Joe.My.God points out that the New Jersey legislature has “overwhelmingly approved” the Anti-Bullying Bill of Rights, a measure “designed to combat harassment, intimidation and bullying among students.” The bill, which comes in the wake of the suicide of Rutgers student Tyler Clementi — who threw himself off the George Washington bridge after his roommate broadcast an internet feed of him engaged in sexual activity with another man — passed the State Senate and the General Assembly with a veto-proof margin of 30 to 0 and 72 to 1, respectively.
The Bill of Rights eliminates “the vagueness and loopholes that weaken the anti-bullying laws of the 45 states that have them” and establishes a method of enforcement to ensure school compliance. Below are some of the highlights of the new measure:
– The legislation is the first in America to set firm statewide deadlines for incidents of bullying to be reported, investigated and resolved. Teachers and other school personnel will have to report incidents of bullying to principals on the same day as a bullying incident. An investigation of the bullying must begin within one school day. A school will have to complete its investigation of bullying within 10 school days,after which there must be a resolution of the situation.
– The legislation is the first in America to create a anti-bullying team at each school led by a designated anti-bullying specialist. Also serving on a school’s anti-bullying team will be the principal, a teacher and a parent, and others appointed by the principal.
– The legislation is the first in America to grade every school on how well it is countering bullying — and requires that every school post its grade on the home page of its website. Every school will also be required to post on the home page of its website the contact information for the school’s anti-bullying specialist.
– The legislation incorporates instruction appropriate to each grade to counter bullying, and creates an annual school-wide Week of Respect during which each school will provide anti-bullying programming.

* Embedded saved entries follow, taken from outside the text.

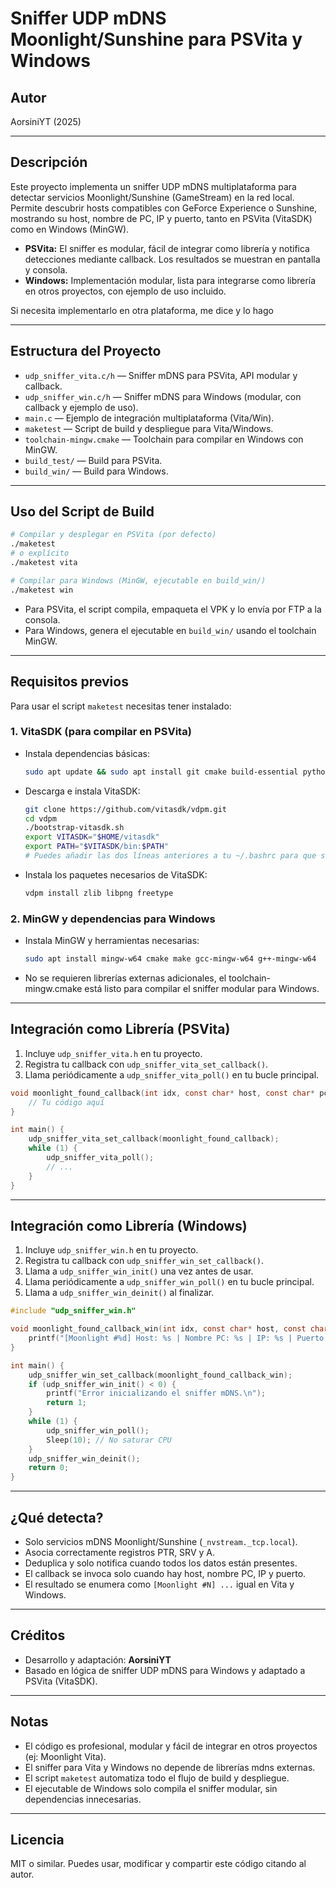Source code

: # Sniffer UDP mDNS Moonlight/Sunshine para PSVita y Windows

## Autor
AorsiniYT (2025)

---

## Descripción
Este proyecto implementa un sniffer UDP mDNS multiplataforma para detectar servicios Moonlight/Sunshine (GameStream) en la red local. Permite descubrir hosts compatibles con GeForce Experience o Sunshine, mostrando su host, nombre de PC, IP y puerto, tanto en PSVita (VitaSDK) como en Windows (MinGW).

- **PSVita:** El sniffer es modular, fácil de integrar como librería y notifica detecciones mediante callback. Los resultados se muestran en pantalla y consola.
- **Windows:** Implementación modular, lista para integrarse como librería en otros proyectos, con ejemplo de uso incluido.

Si necesita implementarlo en otra plataforma, me dice y lo hago

---

## Estructura del Proyecto

- `udp_sniffer_vita.c/h`  — Sniffer mDNS para PSVita, API modular y callback.
- `udp_sniffer_win.c/h`   — Sniffer mDNS para Windows (modular, con callback y ejemplo de uso).
- `main.c`                — Ejemplo de integración multiplataforma (Vita/Win).
- `maketest`              — Script de build y despliegue para Vita/Windows.
- `toolchain-mingw.cmake` — Toolchain para compilar en Windows con MinGW.
- `build_test/`           — Build para PSVita.
- `build_win/`            — Build para Windows.

---

## Uso del Script de Build

```sh
# Compilar y desplegar en PSVita (por defecto)
./maketest
# o explícito
./maketest vita

# Compilar para Windows (MinGW, ejecutable en build_win/)
./maketest win
```

- Para PSVita, el script compila, empaqueta el VPK y lo envía por FTP a la consola.
- Para Windows, genera el ejecutable en `build_win/` usando el toolchain MinGW.

---

## Requisitos previos

Para usar el script `maketest` necesitas tener instalado:

### 1. VitaSDK (para compilar en PSVita)

- Instala dependencias básicas:
  ```sh
  sudo apt update && sudo apt install git cmake build-essential python3
  ```
- Descarga e instala VitaSDK:
  ```sh
  git clone https://github.com/vitasdk/vdpm.git
  cd vdpm
  ./bootstrap-vitasdk.sh
  export VITASDK="$HOME/vitasdk"
  export PATH="$VITASDK/bin:$PATH"
  # Puedes añadir las dos líneas anteriores a tu ~/.bashrc para que se carguen siempre
  ```
- Instala los paquetes necesarios de VitaSDK:
  ```sh
  vdpm install zlib libpng freetype
  ```

### 2. MinGW y dependencias para Windows

- Instala MinGW y herramientas necesarias:
  ```sh
  sudo apt install mingw-w64 cmake make gcc-mingw-w64 g++-mingw-w64
  ```
- No se requieren librerías externas adicionales, el toolchain-mingw.cmake está listo para compilar el sniffer modular para Windows.

---

## Integración como Librería (PSVita)

1. Incluye `udp_sniffer_vita.h` en tu proyecto.
2. Registra tu callback con `udp_sniffer_vita_set_callback()`.
3. Llama periódicamente a `udp_sniffer_vita_poll()` en tu bucle principal.

```c
void moonlight_found_callback(int idx, const char* host, const char* pcname, const char* ip, int port) {
    // Tu código aquí
}

int main() {
    udp_sniffer_vita_set_callback(moonlight_found_callback);
    while (1) {
        udp_sniffer_vita_poll();
        // ...
    }
}
```

---

## Integración como Librería (Windows)

1. Incluye `udp_sniffer_win.h` en tu proyecto.
2. Registra tu callback con `udp_sniffer_win_set_callback()`.
3. Llama a `udp_sniffer_win_init()` una vez antes de usar.
4. Llama periódicamente a `udp_sniffer_win_poll()` en tu bucle principal.
5. Llama a `udp_sniffer_win_deinit()` al finalizar.

```c
#include "udp_sniffer_win.h"

void moonlight_found_callback_win(int idx, const char* host, const char* pcname, const char* ip, int port) {
    printf("[Moonlight #%d] Host: %s | Nombre PC: %s | IP: %s | Puerto: %d\n", idx, host, pcname, ip, port);
}

int main() {
    udp_sniffer_win_set_callback(moonlight_found_callback_win);
    if (udp_sniffer_win_init() < 0) {
        printf("Error inicializando el sniffer mDNS.\n");
        return 1;
    }
    while (1) {
        udp_sniffer_win_poll();
        Sleep(10); // No saturar CPU
    }
    udp_sniffer_win_deinit();
    return 0;
}
```

---

## ¿Qué detecta?
- Solo servicios mDNS Moonlight/Sunshine (`_nvstream._tcp.local`).
- Asocia correctamente registros PTR, SRV y A.
- Deduplica y solo notifica cuando todos los datos están presentes.
- El callback se invoca solo cuando hay host, nombre PC, IP y puerto.
- El resultado se enumera como `[Moonlight #N] ...` igual en Vita y Windows.

---

## Créditos
- Desarrollo y adaptación: **AorsiniYT**
- Basado en lógica de sniffer UDP mDNS para Windows y adaptado a PSVita (VitaSDK).

---

## Notas
- El código es profesional, modular y fácil de integrar en otros proyectos (ej: Moonlight Vita).
- El sniffer para Vita y Windows no depende de librerías mdns externas.
- El script `maketest` automatiza todo el flujo de build y despliegue.
- El ejecutable de Windows solo compila el sniffer modular, sin dependencias innecesarias.

---

## Licencia
MIT o similar. Puedes usar, modificar y compartir este código citando al autor.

– The legislation strengthens suicide prevention training for teachers, to include information on reducing the occurrence of suicide among bullied students.
Gov. Chris Christie (R) has not said whether he would sign the bill, but “he spoke out against bullying after Clementi’s death.” If he vetoes the measure, the state legislature should be able to pass an override by a vote of at least two-thirds of the members of each house (27 votes in the Senate; 54 votes in the General Assembly.)